Я пару раз беседовал с ним, прочёл несколько его писем, и ничего уж такого патологического в его письмах не нашёл. Конечно, он недотягивал до глубины большинства подымаемых вопросов, но криминального в этом ничего не было. Тем более, что проблем внутренней политики он касался крайне редко и на основы строя не покушался. Ну, нравится человеку подавать советы в высшие инстанции! Наверно, это его как-то возвышало в собственных глазах. 

Вот он предлагал Юнеско восстановить знаменитую Александрийскую библиотеку. Совету безопасности ООН он предлагал подумать над принятием Индии в состав постоянных членов. Мотивировка на нескольких страницах.  

Ощущение от всех этих писаний было странное. Явных глупостей не было, но была явная утрата чувства реальности.  

Я, помниться, начал подбрасывать ему идеи, вроде строительства на реке Темерничке гидроузла, но в моих идеях он не нуждался, поскольку ему свои некуда было девать. Кстати, идею гидроузла на Темерничке он «разнёс» вполне грамотно. 

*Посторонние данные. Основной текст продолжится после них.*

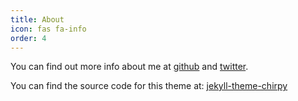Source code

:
 ```yaml
---
title: About
icon: fas fa-info
order: 4
---
```


You can find out more info about me at [github](https://github.com/asfork) and [twitter](https://twitter.com/sourcepanic).

You can find the source code for this theme at: <data data-icon="ei-sc-github"></data>  [jekyll-theme-chirpy](https://github.com/cotes2020/jekyll-theme-chirpy)
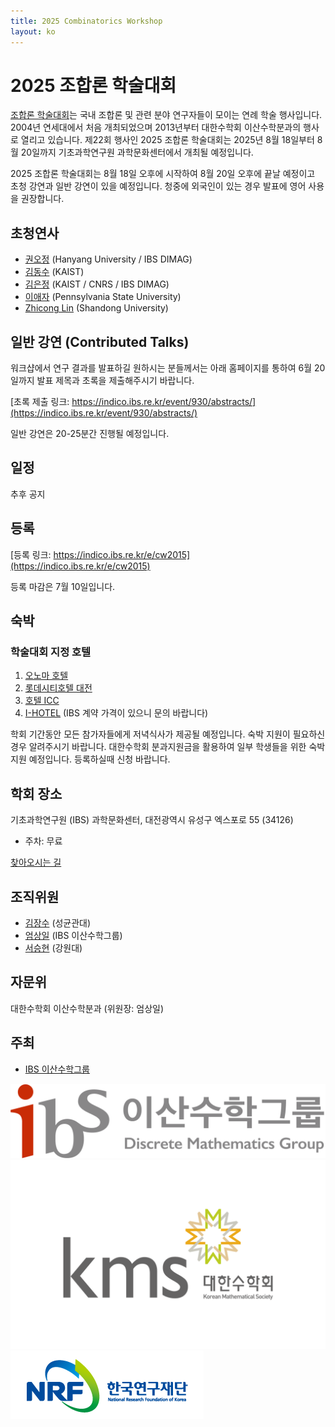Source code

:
 ```yaml
---
title: 2025 Combinatorics Workshop
layout: ko
---
```

# 2025 조합론 학술대회
<!-- [English](/en/) -->

[조합론 학술대회](https://www.combinatorics.kr/workshop/combinatorics-workshop)는 국내 조합론 및 관련 분야 연구자들이 모이는 연례 학술 행사입니다. 2004년 연세대에서 처음 개최되었으며 2013년부터 대한수학회 이산수학분과의 행사로 열리고 있습니다. 제22회 행사인 2025 조합론 학술대회는 2025년 8월 18일부터 8월 20일까지 기초과학연구원 과학문화센터에서 개최될 예정입니다.

2025 조합론 학술대회는 8월 18일 오후에 시작하여 8월 20일 오후에 끝날 예정이고 초청 강연과 일반 강연이 있을 예정입니다. 
청중에 외국인이 있는 경우 발표에 영어 사용을 권장합니다.

## 초청연사 

- [권오정](http://ojkwon.com) (Hanyang University / IBS DIMAG)
- [김동수](https://mathsci.kaist.ac.kr/~dskim/) (KAIST)
- [김은정](https://www.lamsade.dauphine.fr/~kim/) (KAIST / CNRS / IBS DIMAG)
- [이애자](https://science.psu.edu/math/people/auy2) (Pennsylvania State University)
- [Zhicong Lin](http://en.mis.sdu.edu.cn/info/1527/1399.htm) (Shandong University)


## 일반 강연 (Contributed Talks)

워크샵에서 연구 결과를 발표하길 원하시는 분들께서는 아래 홈페이지를 통하여 6월 20일까지 발표 제목과 초록을 제출해주시기 바랍니다.

[초록 제출 링크: https://indico.ibs.re.kr/event/930/abstracts/](https://indico.ibs.re.kr/event/930/abstracts/)


일반 강연은 20-25분간 진행될 예정입니다. 

## 일정 

추후 공지 

## 등록 

[등록 링크: https://indico.ibs.re.kr/e/cw2015](https://indico.ibs.re.kr/e/cw2015)

등록 마감은 7월 10일입니다.

## 숙박 

### 학술대회 지정 호텔
1. [오노마 호텔](https://www.marriott.com/ko/hotels/cjjak-hotel-onoma-daejeon-autograph-collection/overview/)
2. [롯데시티호텔 대전](https://www.lottehotel.com/daejeon-city/ko)
3. [호텔 ICC](http://hotel.hotelicc.com)
4. [I-HOTEL](https://i-hotel.co.kr) (IBS 계약 가격이 있으니 문의 바랍니다)

학회 기간동안 모든 참가자들에게 저녁식사가 제공될 예정입니다. 
숙박 지원이 필요하신 경우 알려주시기 바랍니다.
대한수학회 분과지원금을 활용하여 일부 학생들을 위한 숙박 지원 예정입니다. 등록하실때 신청 바랍니다.

## 학회 장소 

기초과학연구원 (IBS) 과학문화센터, 대전광역시 유성구 엑스포로 55 (34126)
- 주차: 무료

[찾아오시는 길](https://travel.dimag.kr/)

## 조직위원 
- [김장수](https://jangsookim.github.io) (성균관대)
- [엄상일](https://dimag.ibs.re.kr/home/sangil/) (IBS 이산수학그룹)
- [서승현](https://sites.google.com/view/shyunseo) (강원대)

## 자문위

대한수학회 이산수학분과 (위원장: 엄상일)

## 주최 

- [IBS 이산수학그룹](https://dimag.ibs.re.kr/)

<div id="logo"><a href="https://dimag.ibs.re.kr/"><img src="/assets/dimag.png" alt="IBS 이산수학그룹" /></a> 
<a href="https://www.kms.or.kr/"><img src="/assets/kms.png" alt="Korean Mathematical Society" /><a href="https://dimag.ibs.re.kr/"><img src="/assets/NRF_logo_2.png" alt="National Research Foundation" /></a></a></div>

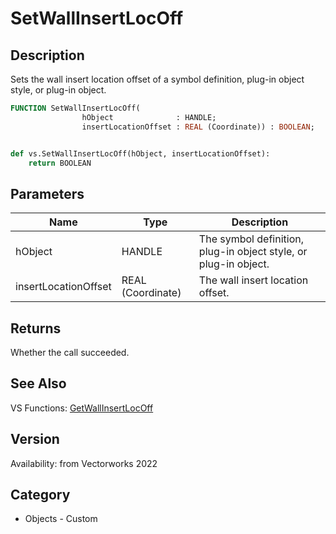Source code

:# SetWallInsertLocOff

## Description
Sets the wall insert location offset of a symbol definition, plug-in object style, or plug-in object.

```pascal
FUNCTION SetWallInsertLocOff(
				hObject              : HANDLE;
				insertLocationOffset : REAL (Coordinate)) : BOOLEAN;
```

```python

def vs.SetWallInsertLocOff(hObject, insertLocationOffset):
    return BOOLEAN
```

## Parameters
|Name|Type|Description|
|---|---|---|
|hObject|HANDLE|The symbol definition, plug-in object style, or plug-in object.|
|insertLocationOffset|REAL (Coordinate)|The wall insert location offset.|

## Returns
Whether the call succeeded.

## See Also
VS Functions:
[GetWallInsertLocOff](GetWallInsertLocOff.md)

## Version
Availability: from Vectorworks 2022
## Category
* Objects - Custom

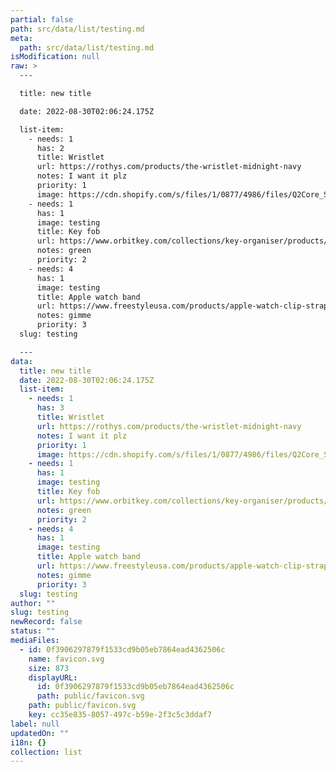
 ```yaml
---
partial: false
path: src/data/list/testing.md
meta:
  path: src/data/list/testing.md
isModification: null
raw: >
  ---

  title: new title

  date: 2022-08-30T02:06:24.175Z

  list-item:
    - needs: 1
      has: 2
      title: Wristlet
      url: https://rothys.com/products/the-wristlet-midnight-navy
      notes: I want it plz
      priority: 1
      image: https://cdn.shopify.com/s/files/1/0877/4986/files/Q2Core_SocialPreview_1200x628_4a064f41-954f-4621-b599-8858eec126f3.jpg?v=1654728333
    - needs: 1
      has: 1
      image: testing
      title: Key fob
      url: https://www.orbitkey.com/collections/key-organiser/products/orbitkey-2-0-leather?variant=32295717641
      notes: green
      priority: 2
    - needs: 4
      has: 1
      image: testing
      title: Apple watch band
      url: https://www.freestyleusa.com/products/apple-watch-clip-strap-kaleidoscope
      notes: gimme
      priority: 3
  slug: testing

  ---
data:
  title: new title
  date: 2022-08-30T02:06:24.175Z
  list-item:
    - needs: 1
      has: 3
      title: Wristlet
      url: https://rothys.com/products/the-wristlet-midnight-navy
      notes: I want it plz
      priority: 1
      image: https://cdn.shopify.com/s/files/1/0877/4986/files/Q2Core_SocialPreview_1200x628_4a064f41-954f-4621-b599-8858eec126f3.jpg?v=1654728333
    - needs: 1
      has: 1
      image: testing
      title: Key fob
      url: https://www.orbitkey.com/collections/key-organiser/products/orbitkey-2-0-leather?variant=32295717641
      notes: green
      priority: 2
    - needs: 4
      has: 1
      image: testing
      title: Apple watch band
      url: https://www.freestyleusa.com/products/apple-watch-clip-strap-kaleidoscope
      notes: gimme
      priority: 3
  slug: testing
author: ""
slug: testing
newRecord: false
status: ""
mediaFiles:
  - id: 0f3906297879f1533cd9b05eb7864ead4362506c
    name: favicon.svg
    size: 873
    displayURL:
      id: 0f3906297879f1533cd9b05eb7864ead4362506c
      path: public/favicon.svg
    path: public/favicon.svg
    key: cc35e835-8057-497c-b59e-2f3c5c3ddaf7
label: null
updatedOn: ""
i18n: {}
collection: list
---
```

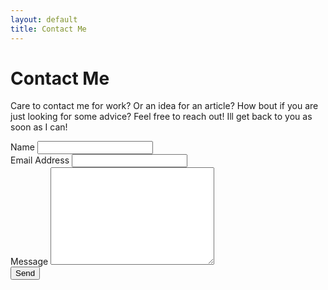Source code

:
 ```yaml
---
layout: default
title: Contact Me
---
```


<div id="contact">
  <h1 class="pageTitle">Contact Me</h1>
  <div class="contactContent">
    <p>Care to contact me for work? Or an idea for an article? How bout if you are just looking for some advice? Feel free to reach out! Ill get back to you as soon as I can!</p>
  </div>
  <form action="http://formspree.io/mjftrask@gmail.com" method="POST">
    <label for="name">Name</label>
    <input type="text" id="name" name="name" class="full-width"><br>
    <label for="email">Email Address</label>
    <input type="email" id="email" name="_replyto" class="full-width"><br>
    <label for="message">Message</label>
    <textarea name="message" id="message" cols="30" rows="10" class="full-width"></textarea><br>
    <input type="submit" value="Send" class="button">
  </form>
</div>
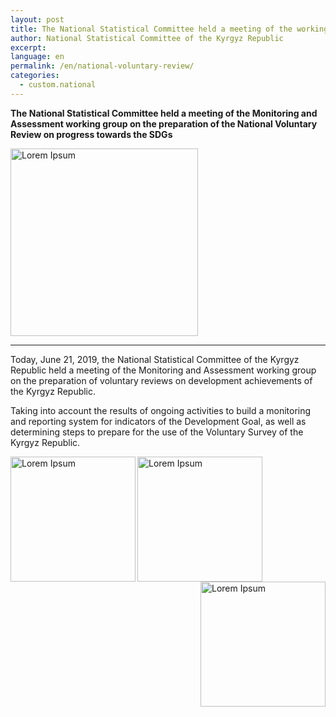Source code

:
 ```yaml
---
layout: post
title: The National Statistical Committee held a meeting of the working group on the preparation of the National Voluntary Review on progress towards the SDGs
author: National Statistical Committee of the Kyrgyz Republic
excerpt:
language: en
permalink: /en/national-voluntary-review/
categories:
  - custom.national
---
```


**The National Statistical Committee held a meeting of the Monitoring and Assessment working group on the preparation of the National Voluntary Review on progress towards the SDGs**

<img src="{{ site.baseurl }}/news-images/con-sdg-1.jpg" alt="Lorem Ipsum" height="300px" align="center">

***

Today, June 21, 2019, the National Statistical Committee of the Kyrgyz Republic held a meeting of the Monitoring and Assessment working group on the preparation of voluntary reviews on development achievements of the Kyrgyz Republic.

Taking into account the results of ongoing activities to build a monitoring and reporting system for indicators of the Development Goal, as well as determining steps to prepare for the use of the Voluntary Survey of the Kyrgyz Republic.

<img src="{{ site.baseurl }}/news-images/con-sdg-2.jpg" height="200px" alt="Lorem Ipsum" align="left">
<img src="{{ site.baseurl }}/news-images/con-sdg-3.jpg" height="200px" alt="Lorem Ipsum" align="center">
<img src="{{ site.baseurl }}/news-images/con-sdg-4.jpg" height="200px" alt="Lorem Ipsum" align="right">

И вот, Белла Самойловна, дама почтенных лет и с большим опытом, допрашивала Михаила Романовича на предмет его планов после выписки. Всё шло гладко. Он соглашался, что надо устраиваться на работу, что, конечно же, нужно помогать жене по хозяйству, что нужно заняться ремонтом квартиры. Вообще всё шло гладко, пока Белла Самойловна не произнесла некую, по-видимому, ключевую фразу:  

– И никаких не надо писать писем!  

Ответ продемонстрировал полный крах всего многомесячного лечения.  

– Ну, почему же, – спокойно возразил Михаил Романович, – у меня есть кое-какие соображения по вопросам разоружения…  

Белла Самойловна схватилась за голову и горестно запричитала:  

– Боже мой, боже мой! Он так ничего не понял. Никаких писем! Вы меня слышите? Никаких писем в ООН! Вам что, делать нечего? Смотрите, вы у меня допишитесь до восемнадцатого километра!  

Угроза была нешуточная, но, упрямо наклонив голову, Михаил Романович отвечал безупречно гладкими фразами из газетных передовиц тех времён. Мне запомнилось:  

– Если каждый советский гражданин, у которого что-то есть в голове, будет безразличен к происходящему в мире, то, что же станет с этим миром?  

В истории болезни у него значилось: «маниакальный синдром».  

 

Священник 1. 

 

 

Его появление в отделении я пропустил, а когда увидел, то, даже, как-то растерялся. 

Седовласый, старше шестидесяти, рослый, с седой бородой и приятным открытым лицом. В глазах, серых, подстать волосам, спокойная ясность и никаких, даже отдалённых, намёков на какие-либо «сдвиги». 

Я до неприличия внимательно его разглядывал. Кончилось тем, что он улыбнулся, протянул мне руку, и каким-то сочным, хорошо поставленным голосом проповедника, сказал: 

– Давайте знакомиться. Отец Амвросий.  

Такого среди нас ещё не было. Для убеждённого атеиста и заведующего лекторской группой райкома комсомола это была находка. 

Вот только, что он у нас делал? Но все мои попытки выяснить через сестёр и даже Беллу Самойловну ни к чему не привели. Добраться до его истории болезни мне тоже не удалось. Да и поместили его почему-то к буйным, хотя там было хоть и противно, но довольно спокойно. Только спустя несколько лет, сидя с профессором за коньяком, я узнал, что святого отца прислали на экспертизу, в соответствии с которой профессор должен был ему поставить «вялотекущую шизофрению». То ли он был из катакомбной церкви, то ли проявлял недопустимое по тем временам свободомыслие, – этого я так и не узнал. Но в отношении его психического здоровья у меня никогда не возникало никаких сомнений. 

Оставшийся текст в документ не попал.